START Given records

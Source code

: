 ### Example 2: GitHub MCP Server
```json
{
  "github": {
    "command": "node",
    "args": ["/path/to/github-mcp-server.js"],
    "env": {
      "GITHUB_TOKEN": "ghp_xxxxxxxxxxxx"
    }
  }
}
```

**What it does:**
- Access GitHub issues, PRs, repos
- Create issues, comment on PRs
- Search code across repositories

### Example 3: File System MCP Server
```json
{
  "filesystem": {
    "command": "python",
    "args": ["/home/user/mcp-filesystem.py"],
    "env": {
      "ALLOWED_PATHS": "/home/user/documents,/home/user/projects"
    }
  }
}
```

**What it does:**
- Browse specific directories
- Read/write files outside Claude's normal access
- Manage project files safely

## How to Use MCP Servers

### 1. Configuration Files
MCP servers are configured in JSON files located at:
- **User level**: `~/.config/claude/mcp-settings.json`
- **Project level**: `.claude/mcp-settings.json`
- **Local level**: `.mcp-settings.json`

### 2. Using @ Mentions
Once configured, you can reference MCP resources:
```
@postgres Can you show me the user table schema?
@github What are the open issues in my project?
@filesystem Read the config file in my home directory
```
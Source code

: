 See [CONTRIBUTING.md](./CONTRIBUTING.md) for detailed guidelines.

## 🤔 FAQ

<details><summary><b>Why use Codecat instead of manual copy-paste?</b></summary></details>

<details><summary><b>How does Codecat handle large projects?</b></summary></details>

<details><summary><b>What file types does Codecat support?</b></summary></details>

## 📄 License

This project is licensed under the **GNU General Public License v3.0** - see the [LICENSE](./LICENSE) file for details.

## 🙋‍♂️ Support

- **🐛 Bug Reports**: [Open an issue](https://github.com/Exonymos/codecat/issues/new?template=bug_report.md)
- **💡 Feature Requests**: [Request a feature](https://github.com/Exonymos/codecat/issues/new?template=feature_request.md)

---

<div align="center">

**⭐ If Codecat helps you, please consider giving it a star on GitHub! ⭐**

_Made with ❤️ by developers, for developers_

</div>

END Given records

**Try it:** Transcribe the entries exactly.

**Exercise result:**
Source code

: ### Example 2: GitHub MCP Server
```json
{
  "github": {
    "command": "node",
    "args": ["/path/to/github-mcp-server.js"],
    "env": {
      "GITHUB_TOKEN": "ghp_xxxxxxxxxxxx"
    }
  }
}
```

**What it does:**
- Access GitHub issues, PRs, repos
- Create issues, comment on PRs
- Search code across repositories

### Example 3: File System MCP Server
```json
{
  "filesystem": {
    "command": "python",
    "args": ["/home/user/mcp-filesystem.py"],
    "env": {
      "ALLOWED_PATHS": "/home/user/documents,/home/user/projects"
    }
  }
}
```

**What it does:**
- Browse specific directories
- Read/write files outside Claude's normal access
- Manage project files safely

## How to Use MCP Servers

### 1. Configuration Files
MCP servers are configured in JSON files located at:
- **User level**: `~/.config/claude/mcp-settings.json`
- **Project level**: `.claude/mcp-settings.json`
- **Local level**: `.mcp-settings.json`

### 2. Using @ Mentions
Once configured, you can reference MCP resources:
```
@postgres Can you show me the user table schema?
@github What are the open issues in my project?
@filesystem Read the config file in my home directory
```
Source code

: See [CONTRIBUTING.md](./CONTRIBUTING.md) for detailed guidelines.

## 🤔 FAQ

<details><summary><b>Why use Codecat instead of manual copy-paste?</b></summary></details>

<details><summary><b>How does Codecat handle large projects?</b></summary></details>

<details><summary><b>What file types does Codecat support?</b></summary></details>

## 📄 License

This project is licensed under the **GNU General Public License v3.0** - see the [LICENSE](./LICENSE) file for details.

## 🙋‍♂️ Support

- **🐛 Bug Reports**: [Open an issue](https://github.com/Exonymos/codecat/issues/new?template=bug_report.md)
- **💡 Feature Requests**: [Request a feature](https://github.com/Exonymos/codecat/issues/new?template=feature_request.md)

---

<div align="center">

**⭐ If Codecat helps you, please consider giving it a star on GitHub! ⭐**

_Made with ❤️ by developers, for developers_

</div>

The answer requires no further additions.